The basis of the dispute is the physical limits of the North Cook Inlet field — but a large part of two days of hearing focused on legal and logistical issues: should testimony not pre-filed be accepted; did agency records contain information they should have contained; how many attorneys should be talking for the same side at one time?

The matter was remanded to the commission last year by the Alaska Supreme Court for a hearing on the merits. The commission had declined to hear evidence in 1996 because the petition was filed the day before the leases expired. The commission said then that any decision it made would be moot because of the expiration; the court disagreed.

The state dramatically increased its estimate of gas reserves at the field in 1996, and Allen and Danco said they believed the expanded reserves indicated the tracts to the north, where they held overriding royalty interests, were being drained by field production. They petitioned the commission for addition of the tracts to the North Cook Inlet unit after the working interest owners in the two northern tracts, Phillips Petroleum Co. and ARCO Alaska Inc., refused to add the tracts to the unit.

Much legal wrangling

It was not a typical commission hearing.

Attorneys for the two sides had told the commission that the hearing should be a two-day affair, but witnesses for Danco and Allen barely completed testifying March 13 and 14, and cross examination by Phillips Alaska, which has not yet presented its case, was not complete. The two sides had not yet been able to agree on a continuation date when this issue of PNA went to the printer.

There was a pre-hearing conference in October and the parties agreed to pre-file testimony and exhibits. At the hearing, those testifying were to adopt their testimony and provide an oral summary. The commission would ask questions and the parties would cross examine.

As the hearing started, the Danco-Allen team introduced testimony not pre-filed and wanted their lead witness, petroleum engineer James Givens, to provide additional testimony. Bart Rozell, representing Phillips, objected to the introduction of exhibits not included in pre-filed testimony.

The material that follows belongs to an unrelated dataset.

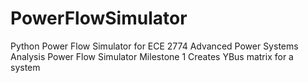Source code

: # PowerFlowSimulator
Python Power Flow Simulator for ECE 2774 Advanced Power Systems Analysis
Power Flow Simulator Milestone 1
Creates YBus matrix for a system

C.R. Kennelly, one of two attorneys representing Danco-Allen, wanted the commission to look at confidential Phillips materials which, he said, had been requested by his clients but not provided by Phillips.

Rozell told the commission that Givens and David Lappi, both witnesses for the petitioners, identified materials they wanted at Phillips’ Kenai offices last year. Phillips copied the materials and sent them to its Anchorage office, but Givens refused to sign a confidentiality agreement; the materials were never picked up.

In response to Rozell’s objections to new documents being added, Kennelly told the commission that the Danco-Allen group was “trying to make a record here if this proceeding goes forward.”

The parties also disagreed on inclusion of materials about the deeper oil zone, originally called Sunfish and now called Tyonek Deep. There is no oil produced from the North Cook Inlet unit. Kennelly told the commission that the order creating the North Cook Inlet unit referred to all hydrocarbons in the unit, and that the deep oil zone was relevant.

Commission’s records questioned

At one point in his testimony, Givens said he didn’t know where a well was perforated because that information was not available in the commission’s records. He said he had asked for some information himself — only part of which was available — and been told by Lappi and others on the Danco-Allen team that the information was not available from the commission.

That brought some sharp questions from commissioners who sent commission staff to verify that the information was in its files and was also contained on a disk of information provided by the commission to both parties. The commission also noted that it had never received any notice from the Danco-Allen group that there was a problem in getting information from the commission.

The parties reached agreement on admission of new exhibits, although Rozell told the commission that the Danco-Allen team was presenting new arguments not included in its pre-filed testimony and said Phillips would have to prepare and perhaps call new witnesses to answer those new arguments.